→ Problem requirements: All lines from the top of the records below through the line holding "checkbox allows you", and only those, should be printed exactly, minus the pictures.

→ Given data:
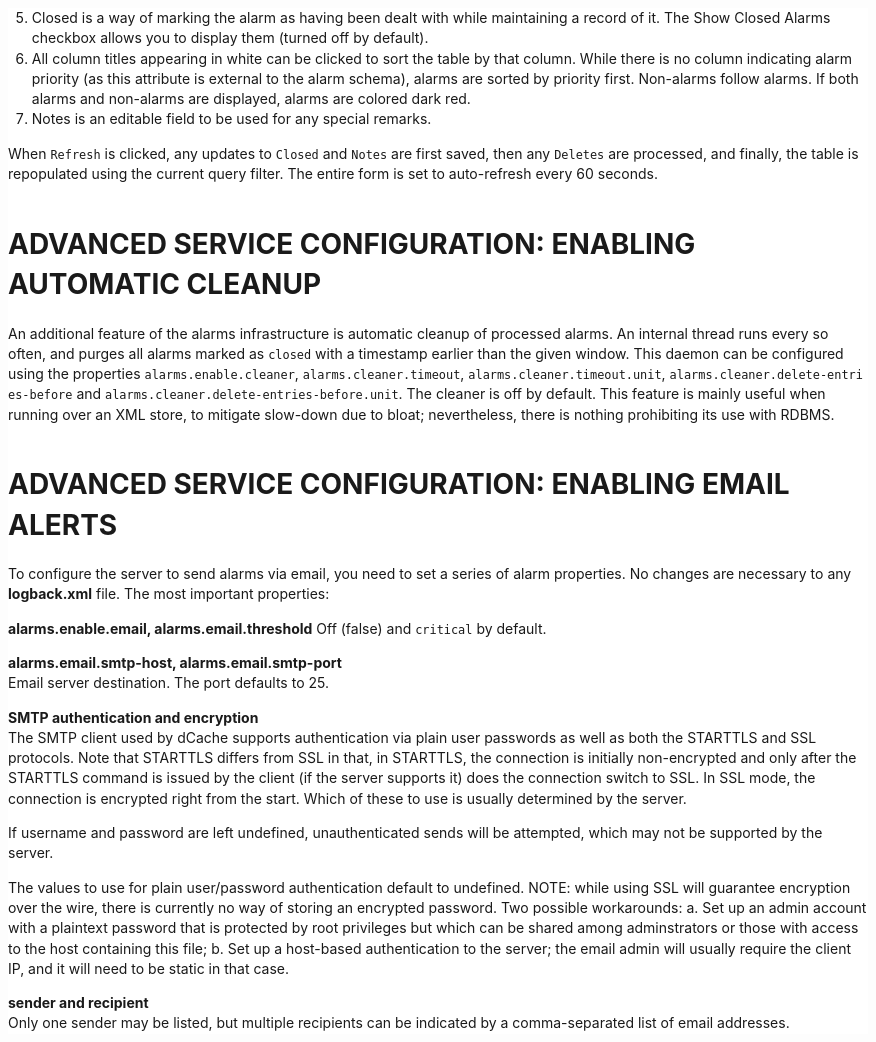 5.  Closed
    is a way of marking the alarm as having been dealt with while maintaining a record of it. The
    Show Closed Alarms
    checkbox allows you to display them (turned off by default).
6.  All column titles appearing in white can be clicked to sort the table by that column. While there is no column indicating alarm priority (as this attribute is external to the alarm schema), alarms are sorted by priority first. Non-alarms follow alarms. If both alarms and non-alarms are displayed, alarms are colored dark red.
7.  Notes
    is an editable field to be used for any special remarks.

When `Refresh` is clicked, any updates to `Closed` and `Notes` are first saved, then any `Deletes` are processed, and finally, the table is repopulated using the current query filter. The entire form is set to auto-refresh every 60 seconds.

ADVANCED SERVICE CONFIGURATION: ENABLING AUTOMATIC CLEANUP
==========================================================

An additional feature of the alarms infrastructure is automatic cleanup of processed alarms. An internal thread runs every so often, and purges all alarms marked as `closed` with a timestamp earlier than the given window. This daemon can be configured using the properties `alarms.enable.cleaner`, `alarms.cleaner.timeout`, `alarms.cleaner.timeout.unit`, `alarms.cleaner.delete-entries-before` and `alarms.cleaner.delete-entries-before.unit`. The cleaner is off by default. This feature is mainly useful when running over an XML store, to mitigate slow-down due to bloat; nevertheless, there is nothing prohibiting its use with RDBMS.

ADVANCED SERVICE CONFIGURATION: ENABLING EMAIL ALERTS
=====================================================

To configure the server to send alarms via email, you need to set a series of alarm properties. No changes are necessary to any **logback.xml** file. The most important properties:

**alarms.enable.email, alarms.email.threshold** 
Off (false) and `critical` by default.

**alarms.email.smtp-host, alarms.email.smtp-port**  
Email server destination. The port defaults to 25.

**SMTP authentication and encryption**  
The SMTP client used by dCache supports authentication via plain user passwords as well as both the STARTTLS and SSL protocols. Note that STARTTLS differs from SSL in that, in STARTTLS, the connection is initially non-encrypted and only after the STARTTLS command is issued by the client (if the server supports it) does the connection switch to SSL. In SSL mode, the connection is encrypted right from the start. Which of these to use is usually determined by the server.

If username and password are left undefined, unauthenticated sends will be attempted, which may not be supported by the server.

The values to use for plain user/password authentication default to undefined. NOTE: while using SSL will guarantee encryption over the wire, there is currently no way of storing an encrypted password. Two possible workarounds: a. Set up an admin account with a plaintext password that is protected by root privileges but which can be shared among adminstrators or those with access to the host containing this file; b. Set up a host-based authentication to the server; the email admin will usually require the client IP, and it will need to be static in that case.

**sender and recipient**  
Only one sender may be listed, but multiple recipients can be indicated by a comma-separated list of email addresses.

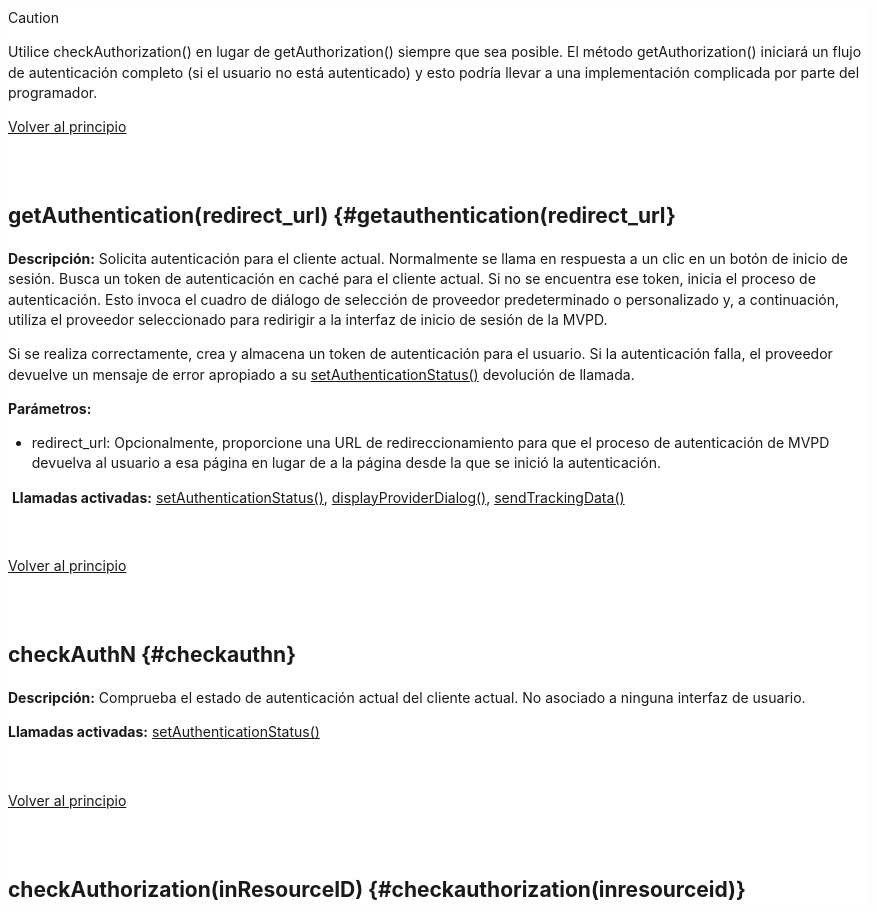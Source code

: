 >[!CAUTION]
>
>Utilice checkAuthorization() en lugar de getAuthorization() siempre que sea posible. El método getAuthorization() iniciará un flujo de autenticación completo (si el usuario no está autenticado) y esto podría llevar a una implementación complicada por parte del programador.

</b>

[Volver al principio](#top)

</br>

## getAuthentication(redirect_url) {#getauthentication(redirect_url}

**Descripción:** Solicita autenticación para el cliente actual. Normalmente se llama en respuesta a un clic en un botón de inicio de sesión. Busca un token de autenticación en caché para el cliente actual. Si no se encuentra ese token, inicia el proceso de autenticación. Esto invoca el cuadro de diálogo de selección de proveedor predeterminado o personalizado y, a continuación, utiliza el proveedor seleccionado para redirigir a la interfaz de inicio de sesión de la MVPD.

Si se realiza correctamente, crea y almacena un token de autenticación para el usuario. Si la autenticación falla, el proveedor devuelve un mensaje de error apropiado a su [setAuthenticationStatus()](#setauthenticationstatusisauthenticated-errorcode) devolución de llamada.

**Parámetros:**

- redirect_url: Opcionalmente, proporcione una URL de redireccionamiento para que el proceso de autenticación de MVPD devuelva al usuario a esa página en lugar de a la página desde la que se inició la autenticación.

 **Llamadas activadas:** [setAuthenticationStatus()](#setauthenticationstatusisauthenticated-errorcode), [displayProviderDialog()](#displayproviderdialogproviders-displayproviderdialogproviders), [sendTrackingData()](#sendtrackingdatatrackingeventtype-trackingdata-sendtrackingdatatrackingeventtypetrackingdata)

</br>

[Volver al principio](#top)

</br>

## checkAuthN {#checkauthn}

**Descripción:** Comprueba el estado de autenticación actual del cliente actual.  No asociado a ninguna interfaz de usuario.

**Llamadas activadas:** [setAuthenticationStatus()](#setauthenticationstatusisauthenticated-errorcode)

</br>

[Volver al principio](#top)

</br>

## checkAuthorization(inResourceID) {#checkauthorization(inresourceid)}
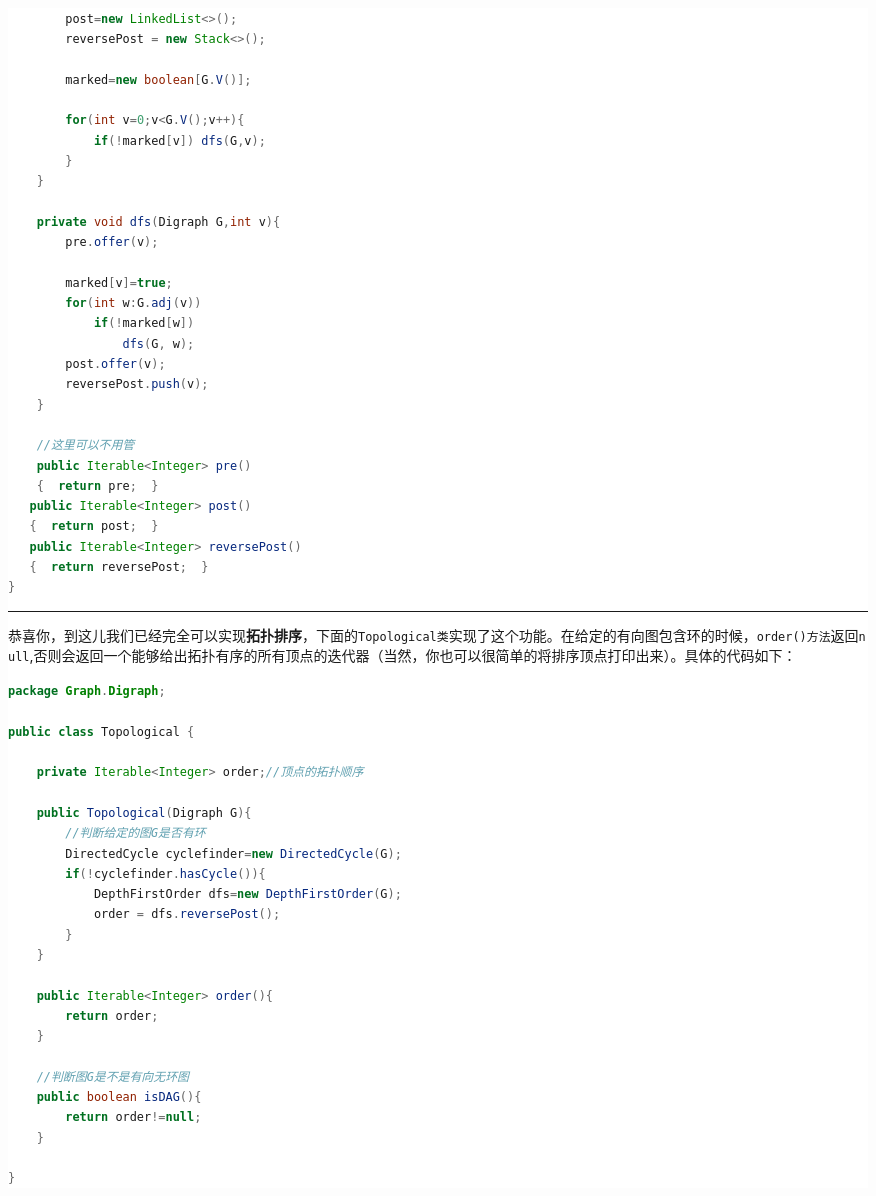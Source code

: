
 ```java
        post=new LinkedList<>();
        reversePost = new Stack<>();

        marked=new boolean[G.V()];

        for(int v=0;v<G.V();v++){
            if(!marked[v]) dfs(G,v);
        }
    }

    private void dfs(Digraph G,int v){
        pre.offer(v);

        marked[v]=true;
        for(int w:G.adj(v))
            if(!marked[w])
                dfs(G, w);
        post.offer(v);
        reversePost.push(v);
    }

    //这里可以不用管
    public Iterable<Integer> pre()  
    {  return pre;  } 
   public Iterable<Integer> post() 
   {  return post;  } 
   public Iterable<Integer> reversePost() 
   {  return reversePost;  }
}
```
***
恭喜你，到这儿我们已经完全可以实现**拓扑排序**，下面的`Topological类`实现了这个功能。在给定的有向图包含环的时候，`order()方法`返回`null`,否则会返回一个能够给出拓扑有序的所有顶点的迭代器（当然，你也可以很简单的将排序顶点打印出来）。具体的代码如下：

```java
package Graph.Digraph;

public class Topological {

    private Iterable<Integer> order;//顶点的拓扑顺序

    public Topological(Digraph G){
        //判断给定的图G是否有环
        DirectedCycle cyclefinder=new DirectedCycle(G);
        if(!cyclefinder.hasCycle()){
            DepthFirstOrder dfs=new DepthFirstOrder(G);
            order = dfs.reversePost();
        }
    }

    public Iterable<Integer> order(){
        return order;
    }

    //判断图G是不是有向无环图
    public boolean isDAG(){
        return order!=null;
    }
    
}
```
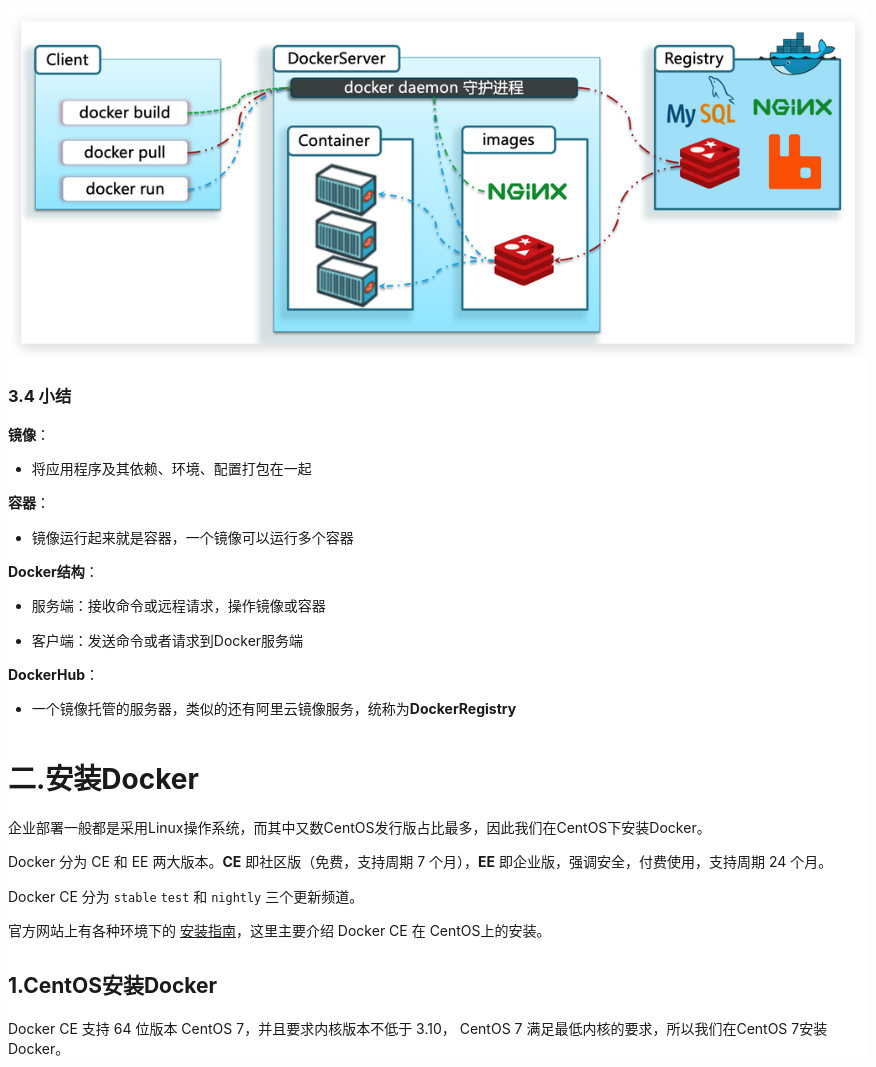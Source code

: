 ![image-20210731154257653](assets/image-20210731154257653.png)



### 3.4 小结

**镜像**：

- 将应用程序及其依赖、环境、配置打包在一起

**容器**：

- 镜像运行起来就是容器，一个镜像可以运行多个容器

**Docker结构**：

- 服务端：接收命令或远程请求，操作镜像或容器

- 客户端：发送命令或者请求到Docker服务端

**DockerHub**：

- 一个镜像托管的服务器，类似的还有阿里云镜像服务，统称为**DockerRegistry**



# 二.安装Docker

企业部署一般都是采用Linux操作系统，而其中又数CentOS发行版占比最多，因此我们在CentOS下安装Docker。

Docker 分为 CE 和 EE 两大版本。**CE** 即社区版（免费，支持周期 7 个月），**EE** 即企业版，强调安全，付费使用，支持周期 24 个月。

Docker CE 分为 `stable` `test` 和 `nightly` 三个更新频道。

官方网站上有各种环境下的 [安装指南](https://docs.docker.com/install/)，这里主要介绍 Docker CE 在 CentOS上的安装。

## 1.CentOS安装Docker

Docker CE 支持 64 位版本 CentOS 7，并且要求内核版本不低于 3.10， CentOS 7 满足最低内核的要求，所以我们在CentOS 7安装Docker。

→ Solution:
 5.  Closed
    is a way of marking the alarm as having been dealt with while maintaining a record of it. The
    Show Closed Alarms
    checkbox allows you to display them (turned off by default).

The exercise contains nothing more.